In the following, the term “memory module” is used to denote memory cards and memory modules, not to obscure the specification with terms like “memory cards/modules”. Additionally the term “at least one” is omitted in connection with the memory device, as it should be clear that all occurrences of memory devices might also be embodied as multiple memory devices. The expression memory module is synonymously used with the expression “memory card or module” and is used to denote memory cards, embedded memory devices and devices with a memory module interface (such as e.g. a MMC- or SD-card interface) comprising a memory device.

In one example embodiment of the present invention the memory interface is a MMC/SD-card interface. In this example embodiment, the memory module is implemented as a MultiMediaCard (MMC) with the standardized interface and form factor. In another example embodiment, the memory module is implemented as a Secure Digital (SD) card with the standardized interface and form factor. In another example embodiment, the memory module is implemented as a chip scale package with the standardized interface and form factor. This implementation allows the use of a partitionable memory module in mobile (cellular) telephones, in portable cameras, media (e.g. MP3) playback devices and the like.

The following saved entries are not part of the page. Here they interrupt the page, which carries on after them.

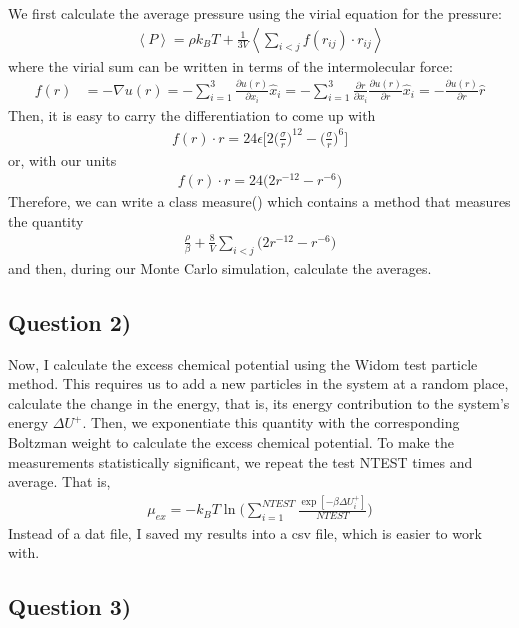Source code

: \documentclass[11pt]{report}
\begin{document}
We first calculate the average pressure using the virial equation for the pressure:
\begin{align}
	\left<P\right>=\rho k_BT+\frac1{3V}\left<\sum_{i<j}f(r_{ij})\cdot r_{ij}\right>
\end{align}
where the virial sum can be written in terms of the intermolecular force:
\begin{align}
	f(r)&=-\nabla u(r)=-\sum_{i=1}^3\frac{\partial u(r)}{\partial x_i}\hat x_i=-\sum_{i=1}^3\frac{\partial r}{\partial x_i}\frac{\partial u(r)}{\partial r}\hat x_i=-\frac{\partial u(r)}{\partial r}\hat r
\end{align}
Then, it is easy to carry the differentiation to come up with
\begin{align}
	f(r)\cdot r=24\epsilon\bigg[2\bigg(\frac{\sigma}{r}\bigg)^{12}-\bigg(\frac{\sigma}{r}\bigg)^6\bigg]
\end{align}
or, with our units
\begin{align}
	f(r)\cdot r = 24\bigg(2r^{-12}-r^{-6}\bigg)
\end{align}
Therefore, we can write a class measure() which contains a method that measures the quantity
\begin{align}
	\frac{\rho}{\beta}+\frac{8}{V}\sum_{i<j}\bigg(2 r^{-12}-r^{-6}\bigg)
\end{align}
and then, during our Monte Carlo simulation, calculate the averages.


\subsection*{Question 2)}

Now, I calculate the excess chemical potential using the Widom test particle method. This requires us to add a new particles in the system at a random place, calculate the change in the energy, that is, its energy contribution to the system's energy $\Delta U^+$. Then, we exponentiate this quantity with the corresponding Boltzman weight to calculate the excess chemical potential. To make the measurements statistically significant, we repeat the test NTEST times and average. That is,
\begin{align}
	\mu_{ex}=-k_BT\ln\bigg(\sum_{i=1}^{NTEST}\frac{\exp[-\beta\Delta U_i^+]}{NTEST}\bigg)
\end{align}
Instead of a dat file, I saved my results into a csv file, which is easier to work with.


\subsection*{Question 3)}
\end{document}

In another example embodiment of the present invention, said partitioning information comprises information selected from but not limited to the group of: size of each partition, start address/stop address of each partition, read only access/read-write access, wear leveling information, number of spare blocks, and fixed partition or reconfigurable partition.

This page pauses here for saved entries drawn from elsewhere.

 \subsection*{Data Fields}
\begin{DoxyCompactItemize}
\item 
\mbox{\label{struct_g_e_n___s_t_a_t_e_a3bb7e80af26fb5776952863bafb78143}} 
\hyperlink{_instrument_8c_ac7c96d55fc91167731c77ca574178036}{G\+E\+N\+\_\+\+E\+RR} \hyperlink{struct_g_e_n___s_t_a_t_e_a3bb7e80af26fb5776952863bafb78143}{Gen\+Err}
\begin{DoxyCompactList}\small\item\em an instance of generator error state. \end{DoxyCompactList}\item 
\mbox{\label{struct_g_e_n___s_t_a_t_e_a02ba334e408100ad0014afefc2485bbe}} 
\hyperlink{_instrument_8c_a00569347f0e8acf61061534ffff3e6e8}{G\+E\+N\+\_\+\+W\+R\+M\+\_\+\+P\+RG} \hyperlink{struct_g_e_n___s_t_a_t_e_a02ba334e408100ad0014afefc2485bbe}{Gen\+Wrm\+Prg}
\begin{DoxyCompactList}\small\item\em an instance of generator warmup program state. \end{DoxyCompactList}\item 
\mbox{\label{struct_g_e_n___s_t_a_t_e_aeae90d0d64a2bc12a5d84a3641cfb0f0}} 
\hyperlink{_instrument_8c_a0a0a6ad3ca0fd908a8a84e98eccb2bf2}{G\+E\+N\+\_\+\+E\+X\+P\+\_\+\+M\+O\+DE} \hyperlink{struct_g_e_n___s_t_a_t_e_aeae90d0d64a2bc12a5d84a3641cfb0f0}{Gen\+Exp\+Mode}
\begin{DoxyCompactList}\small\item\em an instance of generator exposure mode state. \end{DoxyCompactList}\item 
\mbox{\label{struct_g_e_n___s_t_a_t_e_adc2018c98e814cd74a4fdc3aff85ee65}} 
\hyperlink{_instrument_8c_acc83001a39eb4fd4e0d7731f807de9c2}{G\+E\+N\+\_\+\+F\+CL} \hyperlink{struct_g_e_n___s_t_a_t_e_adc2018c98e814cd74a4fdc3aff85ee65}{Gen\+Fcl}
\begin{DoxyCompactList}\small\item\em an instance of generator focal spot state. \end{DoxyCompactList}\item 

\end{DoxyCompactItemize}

That is, the present invention discloses an abstraction layer (with configurable/controllable partitions) on top of existing memory module specifications. The partitions may be applied to guarantee low probability of data corruption. In practice, it means an additional set of commands (functionality); states or parameters have to be supported by the memory modules compared to conventional mass memories. With this set of commands, it should be possible to define several partitions on the memory device of the memory module. It may also be possible to restrict the maximum amount of partitions that for example to 16 (32, 64, or even 1024). By default whole card may be configured (be visible) as a single read/write partition with default features. The size of each partition (including e.g. a start address and a stop address or a start address and a partition size) may be adjusted or selected separately for each partition.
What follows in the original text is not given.